The expansion will increase biotech production capacity 10-fold, grow its warehouse space by more than four times, and develop a research and development center. Less than a year ago, the company opened the 70,000-square-foot headquarters, which ran $30 million.

The new construction will include three new buildings totaling 189,000 square feet. The first building will connect to the existing headquarters and is expected to be fully operational by the first quarter of 2021.

Once completed, the campus will host more than 1,000 employees. All buildings should be completed in the next three to five years. The company currently employs 301 people in Fargo, 31 in Madison, Wisconsin and 21 in Freiburg, Germany.

“This plan is designed to serve the biopharmaceutical industry with the world’s most advanced manufacturing platforms for gene and cell therapy,” stated Michael Chambers, chief executive officer of Aldevron. “It is an honor for us to provide plasmids, gene editing enzymes, and other biologics to support clinical and commercial applications that our clients are pioneering.”

The plans include adding 20,000 square-feet of Quality Control and product storage space to its current 70,000 square-feet of GMP and GMP-Source manufacturing, which is the world’s largest plasmid DNA manufacturing facility. That factory opened in September 2018.

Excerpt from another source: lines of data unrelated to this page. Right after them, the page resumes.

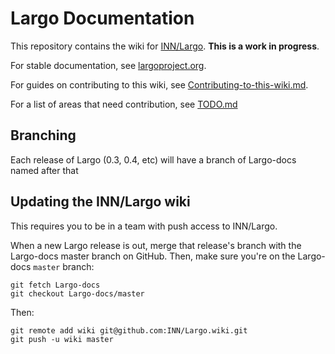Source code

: # Largo Documentation

This repository contains the wiki for [INN/Largo](https://github.com/INN/Largo). **This is a work in progress**. 

For stable documentation, see [largoproject.org](http://largoproject.org/).

For guides on contributing to this wiki, see [Contributing-to-this-wiki.md](Contributing-to-this-wiki.md).

For a list of areas that need contribution, see [TODO.md](TODO.md)

## Branching

Each release of Largo (0.3, 0.4, etc) will have a branch of Largo-docs named after that 

## Updating the INN/Largo wiki

This requires you to be in a team with push access to INN/Largo.

When a new Largo release is out, merge that release's branch with the Largo-docs master branch on GitHub. Then, make sure you're on the Largo-docs `master` branch:

	git fetch Largo-docs
	git checkout Largo-docs/master

Then:

    git remote add wiki git@github.com:INN/Largo.wiki.git
    git push -u wiki master
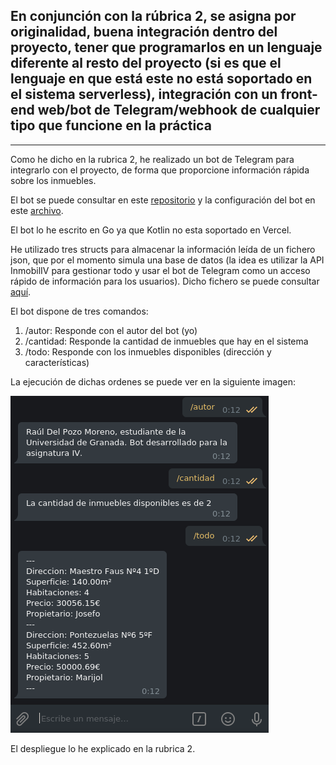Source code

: ## En conjunción con la rúbrica 2, se asigna por originalidad, buena integración dentro del proyecto, tener que programarlos en un lenguaje diferente al resto del proyecto (si es que el lenguaje en que está este no está soportado en el sistema serverless), integración con un front-end web/bot de Telegram/webhook de cualquier tipo que funcione en la práctica

---

Como he dicho en la rubrica 2, he realizado un bot de Telegram para integrarlo con el proyecto, de forma que proporcione información rápida sobre los inmuebles.

El bot se puede consultar en este [repositorio](https://github.com/rauldpm/InmobilIV_bot_telegram) y la configuración del bot en este [archivo](https://github.com/rauldpm/InmobilIV_bot_telegram/blob/main/api/index.go).

El bot lo he escrito en Go ya que Kotlin no esta soportado en Vercel.

He utilizado tres structs para almacenar la información leída de un fichero json, que por el momento simula una base de datos (la idea es utilizar la API InmobilIV para gestionar todo y usar el bot de Telegram como un acceso rápido de información para los usuarios). Dicho fichero se puede consultar [aquí](../../data/data.json).

El bot dispone de tres comandos:

1. /autor: Responde con el autor del bot (yo)
2. /cantidad: Responde la cantidad de inmuebles que hay en el sistema 
3. /todo: Responde con los inmuebles disponibles (dirección y características)

La ejecución de dichas ordenes se puede ver en la siguiente imagen:

![bot](../img/bot/telegram.png)

El despliegue lo he explicado en la rubrica 2.


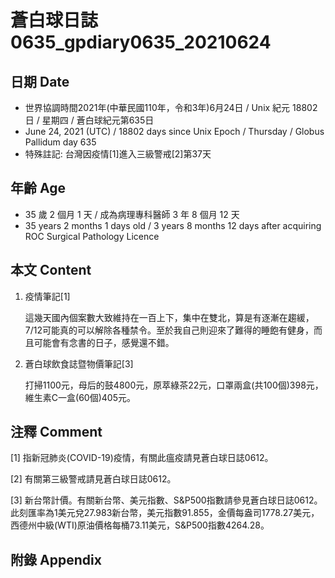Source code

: [_metadata_:encoding]: - "utf-8"
[_metadata_:language]: - "zh-Hant-TW"
[_metadata_:fileformat]: - "markdown"
[_metadata_:MIME_type]: - "text/plain"
[_metadata_:markdown_version]: - "commonmark version 0.29"
[_metadata_:markdown_spec]: - "https://spec.commonmark.org/0.29/"

# 蒼白球日誌0635_gpdiary0635_20210624 #

## 日期 Date ##

* 世界協調時間2021年(中華民國110年，令和3年)6月24日 / Unix 紀元 18802 日 / 星期四 / 蒼白球紀元第635日
* June 24, 2021 (UTC) / 18802 days since Unix Epoch / Thursday / Globus Pallidum day 635
* 特殊註記: 台灣因疫情[1]進入三級警戒[2]第37天

## 年齡 Age ##

* 35 歲 2 個月 1 天 / 成為病理專科醫師 3 年 8 個月 12 天
* 35 years 2 months 1 days old / 3 years 8 months 12 days after acquiring ROC Surgical Pathology Licence

## 本文 Content ##

1. 疫情筆記[1]

    這幾天國內個案數大致維持在一百上下，集中在雙北，算是有逐漸在趨緩，7/12可能真的可以解除各種禁令。至於我自己則迎來了難得的睡飽有健身，而且可能會有念書的日子，感覺還不錯。
    
2. 蒼白球飲食誌暨物價筆記[3]

    打掃1100元，母后的鼓4800元，原萃綠茶22元，口罩兩盒(共100個)398元，維生素C一盒(60個)405元。

## 注釋 Comment ##

[1] 指新冠肺炎(COVID-19)疫情，有關此瘟疫請見蒼白球日誌0612。

[2] 有關第三級警戒請見蒼白球日誌0612。

[3] 新台幣計價。有關新台幣、美元指數、S&P500指數請參見蒼白球日誌0612。此刻匯率為1美元兌27.983新台幣，美元指數91.855，金價每盎司1778.27美元，西德州中級(WTI)原油價格每桶73.11美元，S&P500指數4264.28。

## 附錄 Appendix ##

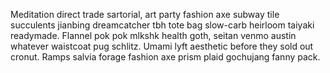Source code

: Meditation direct trade sartorial, art party fashion axe subway tile succulents jianbing dreamcatcher tbh tote bag slow-carb heirloom taiyaki readymade. Flannel pok pok mlkshk health goth, seitan venmo austin whatever waistcoat pug schlitz. Umami lyft aesthetic before they sold out cronut. Ramps salvia forage fashion axe prism plaid gochujang fanny pack.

Next, the construction will put up an 89,000 square-foot, two-story administration and client visit center. The final construction project will be a 96,000 square-foot R&D, technical operations and training center. All told, total square footage will be almost half-a-million square feet.

Chambers told the West Fargo Pioneer, “The gene therapy field is moving fast and this requires continuous innovation. The new campus and increased capabilities will give us the ability to innovate faster. Not only that, we will be better able to inspire, recruit and retain talent since we will need hundreds of people in the coming years.”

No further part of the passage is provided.